YOUR ASSIGNMENT => Nothing but the lines below from the one containing "- [Configure dhcp-helper](steps/dhcp-helper.md)" through the one containing "Chaotic system of" should appear in the answer, exact and without pictures.

Records excerpted from a collection
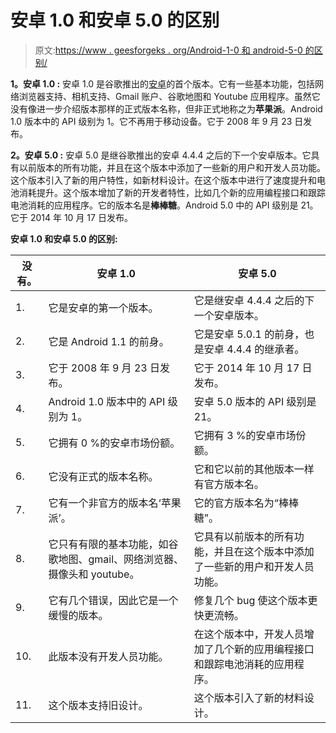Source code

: # 安卓 1.0 和安卓 5.0 的区别

> 原文:[https://www . geesforgeks . org/Android-1-0 和 android-5-0 的区别/](https://www.geeksforgeeks.org/difference-between-android-1-0-and-android-5-0/)

**1。安卓 1.0 :**
安卓 1.0 是谷歌推出的[安卓](https://www.geeksforgeeks.org/introduction-to-android-development/)的首个版本。它有一些基本功能，包括网络浏览器支持、相机支持、Gmail 账户、谷歌地图和 Youtube 应用程序。虽然它没有像进一步介绍版本那样的正式版本名称，但非正式地称之为**苹果派**。Android 1.0 版本中的 API 级别为 1。它不再用于移动设备。它于 2008 年 9 月 23 日发布。

**2。安卓 5.0 :**
安卓 5.0 是继谷歌推出的安卓 4.4.4 之后的下一个安卓版本。它具有以前版本的所有功能，并且在这个版本中添加了一些新的用户和开发人员功能。这个版本引入了新的用户特性，如新材料设计。在这个版本中进行了速度提升和电池消耗提升。这个版本增加了新的开发者特性，比如几个新的应用编程接口和跟踪电池消耗的应用程序。它的版本名是**棒棒糖**。Android 5.0 中的 API 级别是 21。它于 2014 年 10 月 17 日发布。

**安卓 1.0 和安卓 5.0 的区别:**

<center>

| 没有。 | 安卓 1.0 | 安卓 5.0 |
| --- | --- | --- |
| 1. | 它是安卓的第一个版本。 | 它是继安卓 4.4.4 之后的下一个安卓版本。 |
| 2. | 它是 Android 1.1 的前身。 | 它是安卓 5.0.1 的前身，也是安卓 4.4.4 的继承者。 |
| 3. | 它于 2008 年 9 月 23 日发布。 | 它于 2014 年 10 月 17 日发布。 |
| 4. | Android 1.0 版本中的 API 级别为 1。 | 安卓 5.0 版本的 API 级别是 21。 |
| 5. | 它拥有 0 %的安卓市场份额。 | 它拥有 3 %的安卓市场份额。 |
| 6. | 它没有正式的版本名称。 | 它和它以前的其他版本一样有官方版本名。 |
| 7. | 它有一个非官方的版本名‘苹果派’。 | 它的官方版本名为“棒棒糖”。 |
| 8. | 它只有有限的基本功能，如谷歌地图、gmail、网络浏览器、摄像头和 youtube。 | 它具有以前版本的所有功能，并且在这个版本中添加了一些新的用户和开发人员功能。 |
| 9. | 它有几个错误，因此它是一个缓慢的版本。 | 修复几个 bug 使这个版本更快更流畅。 |
| 10. | 此版本没有开发人员功能。 | 在这个版本中，开发人员增加了几个新的应用编程接口和跟踪电池消耗的应用程序。 |
| 11. | 这个版本支持旧设计。 | 这个版本引入了新的材料设计。 |

</center>
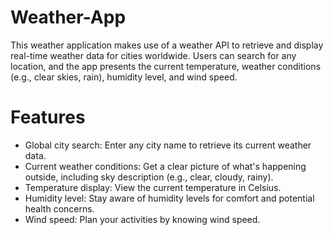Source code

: # Weather-App
This weather application makes use of a weather API to retrieve and display real-time weather data for cities worldwide. Users can search for any location, and the app presents the current temperature, weather conditions (e.g., clear skies, rain), humidity level, and wind speed.
# Features
* Global city search: Enter any city name to retrieve its current weather data.
* Current weather conditions: Get a clear picture of what's happening outside, including sky description (e.g., clear, cloudy, rainy).
* Temperature display: View the current temperature in Celsius.
* Humidity level: Stay aware of humidity levels for comfort and potential health concerns.
* Wind speed: Plan your activities by knowing wind speed.
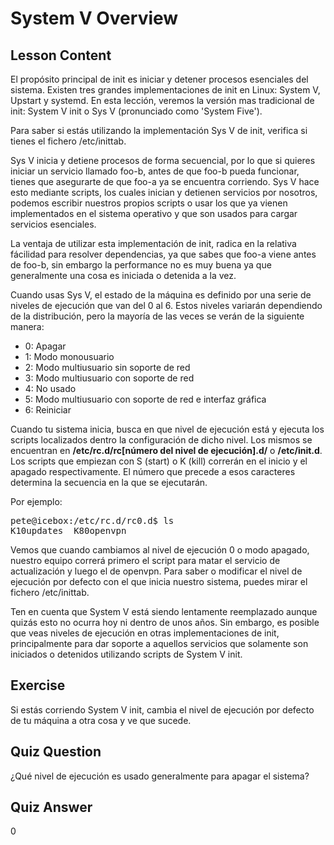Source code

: # System V Overview

## Lesson Content

El propósito principal de init es iniciar y detener procesos esenciales del sistema. Existen tres grandes implementaciones de init en Linux: System V, Upstart y systemd. En esta lección, veremos la versión mas tradicional de init: System V init o Sys V (pronunciado como 'System Five').

Para saber si estás utilizando la implementación Sys V de init, verifica si tienes el fichero /etc/inittab. 

Sys V inicia y detiene procesos de forma secuencial, por lo que si quieres iniciar un servicio llamado foo-b, antes de que foo-b pueda funcionar, tienes que asegurarte de que foo-a ya se encuentra corriendo. Sys V hace esto mediante scripts, los cuales inician y detienen servicios por nosotros, podemos escribir nuestros propios scripts o usar los que ya vienen implementados en el sistema operativo y que son usados para cargar servicios esenciales. 

La ventaja de utilizar esta implementación de init, radica en la relativa fácilidad para resolver dependencias, ya que sabes que foo-a viene antes de foo-b, sin embargo la performance no es muy buena ya que generalmente una cosa es iniciada o detenida a la vez.

Cuando usas Sys V, el estado de la máquina es definido por una serie de niveles de ejecución que van del 0 al 6. Estos niveles variarán dependiendo de la distribución, pero la mayoría de las veces se verán de la siguiente manera:

<ul>
<li>0: Apagar</li>
<li>1: Modo monousuario</li>
<li>2: Modo multiusuario sin soporte de red</li>
<li>3: Modo multiusuario con soporte de red</li>
<li>4: No usado</li>
<li>5: Modo multiusuario con soporte de red e interfaz gráfica</li>
<li>6: Reiniciar</li>
</ul>

Cuando tu sistema inicia, busca en que nivel de ejecución está y ejecuta los scripts localizados dentro la configuración de dicho nivel. Los mismos se encuentran en <b>/etc/rc.d/rc[número del nivel de ejecución].d/</b> o <b>/etc/init.d</b>. Los scripts que empiezan con S (start) o K (kill) correrán en el inicio y el apagado respectivamente. El número que precede a esos caracteres determina la secuencia en la que se ejecutarán.

Por ejemplo:

<pre>
pete@icebox:/etc/rc.d/rc0.d$ ls
K10updates  K80openvpn
</pre>

Vemos que cuando cambiamos al nivel de ejecución 0 o modo apagado, nuestro equipo correrá primero el script para matar el servicio de actualización y luego el de openvpn. Para saber o modificar el nivel de ejecución por defecto con el que inicia nuestro sistema, puedes mirar el fichero /etc/inittab.

Ten en cuenta que System V está siendo lentamente reemplazado aunque quizás esto no ocurra hoy ni dentro de unos años. Sin embargo, es posible que veas niveles de ejecución en otras implementaciones de init, principalmente para dar soporte a aquellos servicios que solamente son iniciados o detenidos utilizando scripts de System V init. 

## Exercise

Si estás corriendo System V init, cambia el nivel de ejecución por defecto de tu máquina a otra cosa y ve que sucede.

## Quiz Question

¿Qué nivel de ejecución es usado generalmente para apagar el sistema?

## Quiz Answer

0
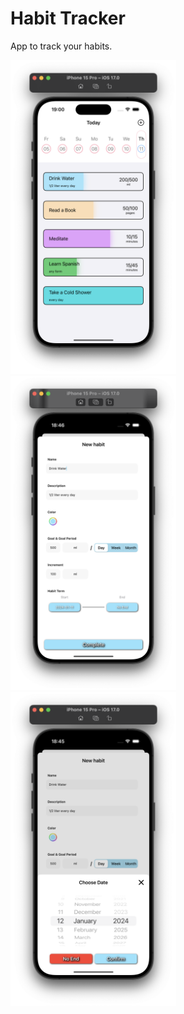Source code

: # Habit Tracker
App to track your habits.

<img src="Screenshots/scr.1.png" width=265> <img src="Screenshots/scr.2.png" width=265> <img src="Screenshots/scr.3.png" width=265>
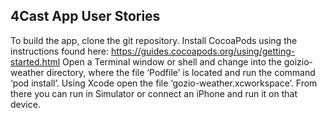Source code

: ## 4Cast App User Stories

To build the app, clone the git repository.
Install CocoaPods using the instructions found here: https://guides.cocoapods.org/using/getting-started.html
Open a Terminal window or shell and change into the goizio-weather directory, where the file ‘Podfile’ is located and run the command ‘pod install’.
Using Xcode open the file ‘gozio-weather.xcworkspace’.
From there you can run in Simulator or connect an iPhone and run it on that device.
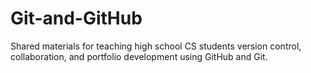 # Git-and-GitHub
Shared materials for teaching high school CS students version control, collaboration, and portfolio development using GitHub and Git.
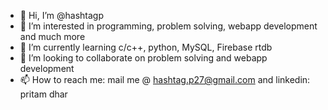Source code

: - 👋 Hi, I’m @hashtagp
- 👀 I’m interested in programming, problem solving, webapp development and much more
- 🌱 I’m currently learning c/c++, python, MySQL, Firebase rtdb
- 💞️ I’m looking to collaborate on problem solving and webapp development
- 📫 How to reach me: mail me @ hashtag.p27@gmail.com and linkedin: pritam dhar

<!---
hashtagp/hashtagp is a ✨ special ✨ repository because its `README.md` (this file) appears on your GitHub profile.
You can click the Preview link to take a look at your changes.
--->

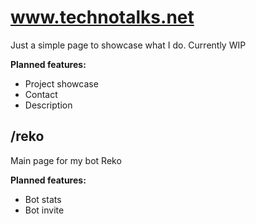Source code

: # www.technotalks.net

Just a simple page to showcase what I do. Currently WIP

**Planned features:**
- Project showcase
- Contact
- Description

## /reko
Main page for my bot Reko

**Planned features:**
- Bot stats
- Bot invite

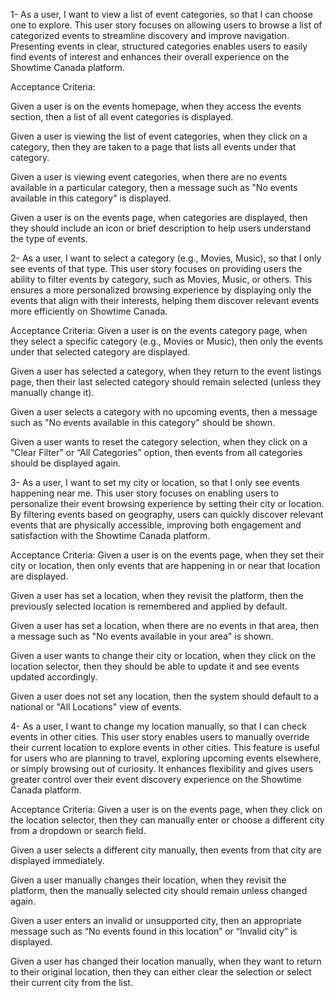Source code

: 1- As a user, I want to view a list of event categories, so that I can choose one to explore.
This user story focuses on allowing users to browse a list of categorized events to streamline discovery and improve navigation. Presenting events in clear, structured categories enables users to easily find events of interest and enhances their overall experience on the Showtime Canada platform.

Acceptance Criteria:

Given a user is on the events homepage, when they access the events section, then a list of all event categories is displayed.

Given a user is viewing the list of event categories, when they click on a category, then they are taken to a page that lists all events under that category.

Given a user is viewing event categories, when there are no events available in a particular category, then a message such as "No events available in this category" is displayed.

Given a user is on the events page, when categories are displayed, then they should include an icon or brief description to help users understand the type of events.



2- As a user, I want to select a category (e.g., Movies, Music), so that I only see events of that type.
This user story focuses on providing users the ability to filter events by category, such as Movies, Music, or others. This ensures a more personalized browsing experience by displaying only the events that align with their interests, helping them discover relevant events more efficiently on Showtime Canada.

Acceptance Criteria:
Given a user is on the events category page, when they select a specific category (e.g., Movies or Music), then only the events under that selected category are displayed.

Given a user has selected a category, when they return to the event listings page, then their last selected category should remain selected (unless they manually change it).

Given a user selects a category with no upcoming events, then a message such as "No events available in this category" should be shown.

Given a user wants to reset the category selection, when they click on a “Clear Filter” or “All Categories” option, then events from all categories should be displayed again.

3- As a user, I want to set my city or location, so that I only see events happening near me.
This user story focuses on enabling users to personalize their event browsing experience by setting their city or location. By filtering events based on geography, users can quickly discover relevant events that are physically accessible, improving both engagement and satisfaction with the Showtime Canada platform.

Acceptance Criteria:
Given a user is on the events page, when they set their city or location, then only events that are happening in or near that location are displayed.

Given a user has set a location, when they revisit the platform, then the previously selected location is remembered and applied by default.

Given a user has set a location, when there are no events in that area, then a message such as "No events available in your area" is shown.

Given a user wants to change their city or location, when they click on the location selector, then they should be able to update it and see events updated accordingly.

Given a user does not set any location, then the system should default to a national or "All Locations" view of events.

4- As a user, I want to change my location manually, so that I can check events in other cities.
This user story enables users to manually override their current location to explore events in other cities. This feature is useful for users who are planning to travel, exploring upcoming events elsewhere, or simply browsing out of curiosity. It enhances flexibility and gives users greater control over their event discovery experience on the Showtime Canada platform.

Acceptance Criteria:
Given a user is on the events page, when they click on the location selector, then they can manually enter or choose a different city from a dropdown or search field.

Given a user selects a different city manually, then events from that city are displayed immediately.

Given a user manually changes their location, when they revisit the platform, then the manually selected city should remain unless changed again.

Given a user enters an invalid or unsupported city, then an appropriate message such as “No events found in this location” or “Invalid city” is displayed.

Given a user has changed their location manually, when they want to return to their original location, then they can either clear the selection or select their current city from the list.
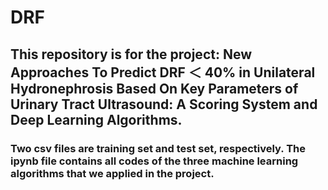 # DRF
## This repository is for the project: New Approaches To Predict DRF ＜ 40% in Unilateral Hydronephrosis Based On Key Parameters of Urinary Tract Ultrasound: A Scoring System and Deep Learning Algorithms.

### Two csv files are training set and test set, respectively. The ipynb file contains all codes of the three machine learning algorithms that we applied in the project.

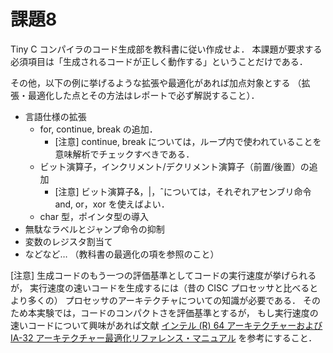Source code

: # 課題8

Tiny C コンパイラのコード生成部を教科書に従い作成せよ．
本課題が要求する必須項目は「生成されるコードが正しく動作する」ということだけである．

その他，以下の例に挙げるような拡張や最適化があれば加点対象とする
（拡張・最適化した点とその方法はレポートで必ず解説すること）．

- 言語仕様の拡張
    - for, continue, break の追加．
        - [注意] continue, break については，ループ内で使われていることを意味解析でチェックすべきである．
    - ビット演算子，インクリメント/デクリメント演算子（前置/後置）の追加
        - [注意] ビット演算子&，|，ˆについては，それぞれアセンブリ命令 and, or，xor を使えばよい．
    - char 型，ポインタ型の導入
- 無駄なラベルとジャンプ命令の抑制
- 変数のレジスタ割当て
- などなど… （教科書の最適化の項を参照のこと）

[注意] 生成コードのもう一つの評価基準としてコードの実行速度が挙げられるが，
実行速度の速いコードを生成するには（昔の CISC プロセッサと比べるとより多くの）
プロセッサのアーキテクチャについての知識が必要である．
そのため本実験では，コードのコンパクトさを評価基準とするが，
もし実行速度の速いコードについて興味があれば文献 [インテル (R) 64 アーキテクチャーおよび IA-32 アーキテクチャー最適化リファレンス・マニュアル](http://download.intel.com/jp/developer/jpdoc/248966-017JA.pdf
) を参考にすること．
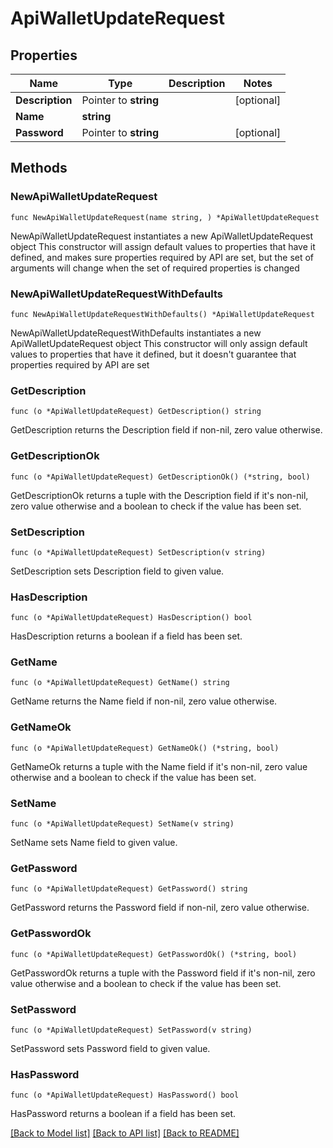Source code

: # ApiWalletUpdateRequest

## Properties

Name | Type | Description | Notes
------------ | ------------- | ------------- | -------------
**Description** | Pointer to **string** |  | [optional] 
**Name** | **string** |  | 
**Password** | Pointer to **string** |  | [optional] 

## Methods

### NewApiWalletUpdateRequest

`func NewApiWalletUpdateRequest(name string, ) *ApiWalletUpdateRequest`

NewApiWalletUpdateRequest instantiates a new ApiWalletUpdateRequest object
This constructor will assign default values to properties that have it defined,
and makes sure properties required by API are set, but the set of arguments
will change when the set of required properties is changed

### NewApiWalletUpdateRequestWithDefaults

`func NewApiWalletUpdateRequestWithDefaults() *ApiWalletUpdateRequest`

NewApiWalletUpdateRequestWithDefaults instantiates a new ApiWalletUpdateRequest object
This constructor will only assign default values to properties that have it defined,
but it doesn't guarantee that properties required by API are set

### GetDescription

`func (o *ApiWalletUpdateRequest) GetDescription() string`

GetDescription returns the Description field if non-nil, zero value otherwise.

### GetDescriptionOk

`func (o *ApiWalletUpdateRequest) GetDescriptionOk() (*string, bool)`

GetDescriptionOk returns a tuple with the Description field if it's non-nil, zero value otherwise
and a boolean to check if the value has been set.

### SetDescription

`func (o *ApiWalletUpdateRequest) SetDescription(v string)`

SetDescription sets Description field to given value.

### HasDescription

`func (o *ApiWalletUpdateRequest) HasDescription() bool`

HasDescription returns a boolean if a field has been set.

### GetName

`func (o *ApiWalletUpdateRequest) GetName() string`

GetName returns the Name field if non-nil, zero value otherwise.

### GetNameOk

`func (o *ApiWalletUpdateRequest) GetNameOk() (*string, bool)`

GetNameOk returns a tuple with the Name field if it's non-nil, zero value otherwise
and a boolean to check if the value has been set.

### SetName

`func (o *ApiWalletUpdateRequest) SetName(v string)`

SetName sets Name field to given value.


### GetPassword

`func (o *ApiWalletUpdateRequest) GetPassword() string`

GetPassword returns the Password field if non-nil, zero value otherwise.

### GetPasswordOk

`func (o *ApiWalletUpdateRequest) GetPasswordOk() (*string, bool)`

GetPasswordOk returns a tuple with the Password field if it's non-nil, zero value otherwise
and a boolean to check if the value has been set.

### SetPassword

`func (o *ApiWalletUpdateRequest) SetPassword(v string)`

SetPassword sets Password field to given value.

### HasPassword

`func (o *ApiWalletUpdateRequest) HasPassword() bool`

HasPassword returns a boolean if a field has been set.


[[Back to Model list]](../README.md#documentation-for-models) [[Back to API list]](../README.md#documentation-for-api-endpoints) [[Back to README]](../README.md)


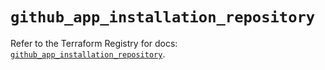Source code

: # `github_app_installation_repository`

Refer to the Terraform Registry for docs: [`github_app_installation_repository`](https://registry.terraform.io/providers/integrations/github/6.4.0/docs/resources/app_installation_repository).
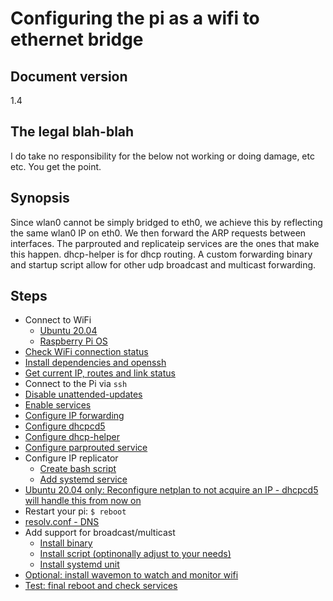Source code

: # Configuring the pi as a wifi to ethernet bridge

## Document version

1.4

## The legal blah-blah

I do take no responsibility for the below not working or doing damage, etc etc. You get the point.

## Synopsis

Since wlan0 cannot be simply bridged to eth0, we achieve this by reflecting the same wlan0 IP on eth0. We then forward the ARP requests between interfaces. The parprouted and replicateip services are the ones that make this happen. dhcp-helper is for dhcp routing. A custom forwarding binary and startup script allow for other udp broadcast and multicast forwarding.

## Steps

- Connect to WiFi
  - [Ubuntu 20.04](steps/connect-wifi-ubuntu.md)
  - [Raspberry Pi OS](steps/connect-wifi-rpi.md)
- [Check WiFi connection status](steps/check-wifi-stat.md)
- [Install dependencies and openssh](steps/install-deps.md)
- [Get current IP, routes and link status](steps/get-ip.md)
- Connect to the Pi via `ssh`
- [Disable unattended-updates](steps/disable-unattended.md)
- [Enable services](steps/enable-srv.md)
- [Configure IP forwarding](steps/conf-ip-fwd.md)
- [Configure dhcpcd5](steps/dhcpcd5.md)
- [Configure dhcp-helper](steps/dhcp-helper.md)
- [Configure parprouted service](steps/conf-parprouted.md)
- Configure IP replicator
  - [Create bash script](steps/ip-repl-bash.md)
  - [Add systemd service](steps/ip-repl-systemd.md)
- [Ubuntu 20.04 only: Reconfigure netplan to not acquire an IP - dhcpcd5 will handle this from now on](steps/ubuntu-reconf-netplan.md)
- Restart your pi: `$ reboot`
- [resolv.conf - DNS](steps/resolvconf.md)
- Add support for broadcast/multicast
  - [Install binary](steps/udprelay-inst-binary.md)
  - [Install script (optinonally adjust to your needs)](steps/udprelay-inst-script.md)
  - [Install systemd unit](steps/udprelay-inst-systemd.md)
- [Optional: install wavemon to watch and monitor wifi](steps/wavemon.md)
- [Test: final reboot and check services](steps/test.md)
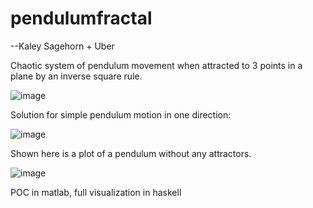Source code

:# pendulumfractal

--Kaley Sagehorn + Uber

Chaotic system of pendulum movement when attracted to 3 points in a plane by an inverse square rule.

![image](https://user-images.githubusercontent.com/15951051/115315144-5587b980-a13c-11eb-8151-bbbee169ab89.png)

Solution for simple pendulum motion in one direction:

![image](https://user-images.githubusercontent.com/15951051/115474687-9696d100-a203-11eb-8128-50f58f9aec47.png)

Shown here is a plot of a pendulum without any attractors.


![image](https://user-images.githubusercontent.com/15951051/115486667-c1415380-a21c-11eb-80b6-e1481df5c8d2.png)




POC in matlab, full visualization in haskell 
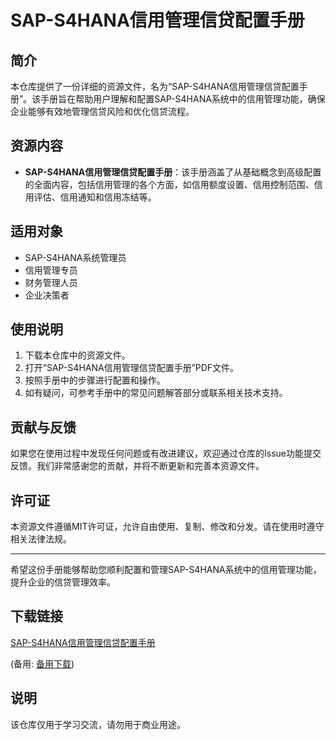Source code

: # SAP-S4HANA信用管理信贷配置手册

## 简介
本仓库提供了一份详细的资源文件，名为“SAP-S4HANA信用管理信贷配置手册”。该手册旨在帮助用户理解和配置SAP-S4HANA系统中的信用管理功能，确保企业能够有效地管理信贷风险和优化信贷流程。

## 资源内容
- **SAP-S4HANA信用管理信贷配置手册**：该手册涵盖了从基础概念到高级配置的全面内容，包括信用管理的各个方面，如信用额度设置、信用控制范围、信用评估、信用通知和信用冻结等。

## 适用对象
- SAP-S4HANA系统管理员
- 信用管理专员
- 财务管理人员
- 企业决策者

## 使用说明
1. 下载本仓库中的资源文件。
2. 打开“SAP-S4HANA信用管理信贷配置手册”PDF文件。
3. 按照手册中的步骤进行配置和操作。
4. 如有疑问，可参考手册中的常见问题解答部分或联系相关技术支持。

## 贡献与反馈
如果您在使用过程中发现任何问题或有改进建议，欢迎通过仓库的Issue功能提交反馈。我们非常感谢您的贡献，并将不断更新和完善本资源文件。

## 许可证
本资源文件遵循MIT许可证，允许自由使用、复制、修改和分发。请在使用时遵守相关法律法规。

---
希望这份手册能够帮助您顺利配置和管理SAP-S4HANA系统中的信用管理功能，提升企业的信贷管理效率。

## 下载链接
[SAP-S4HANA信用管理信贷配置手册](https://pan.quark.cn/s/6be908937333) 

(备用: [备用下载](https://pan.baidu.com/s/1GIart89KVpI2QM5q3olBwA?pwd=1234))

## 说明

该仓库仅用于学习交流，请勿用于商业用途。
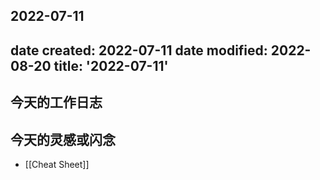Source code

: 2022-07-11
---
date created: 2022-07-11
date modified: 2022-08-20
title: '2022-07-11'
---

## 今天的工作日志

## 今天的灵感或闪念

- [[Cheat Sheet]]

ANSWER FOR THIS EXERCISE =>
- [Configure dhcp-helper](steps/dhcp-helper.md)
- [Configure parprouted service](steps/conf-parprouted.md)
- Configure IP replicator
  - [Create bash script](steps/ip-repl-bash.md)
  - [Add systemd service](steps/ip-repl-systemd.md)
- [Ubuntu 20.04 only: Reconfigure netplan to not acquire an IP - dhcpcd5 will handle this from now on](steps/ubuntu-reconf-netplan.md)
- Restart your pi: `$ reboot`
- [resolv.conf - DNS](steps/resolvconf.md)
- Add support for broadcast/multicast
  - [Install binary](steps/udprelay-inst-binary.md)
  - [Install script (optinonally adjust to your needs)](steps/udprelay-inst-script.md)
  - [Install systemd unit](steps/udprelay-inst-systemd.md)
- [Optional: install wavemon to watch and monitor wifi](steps/wavemon.md)
- [Test: final reboot and check services](steps/test.md)
Source code

:# pendulumfractal

--Kaley Sagehorn + Uber

Chaotic system of pendulum movement when attracted to 3 points in a plane by an inverse square rule.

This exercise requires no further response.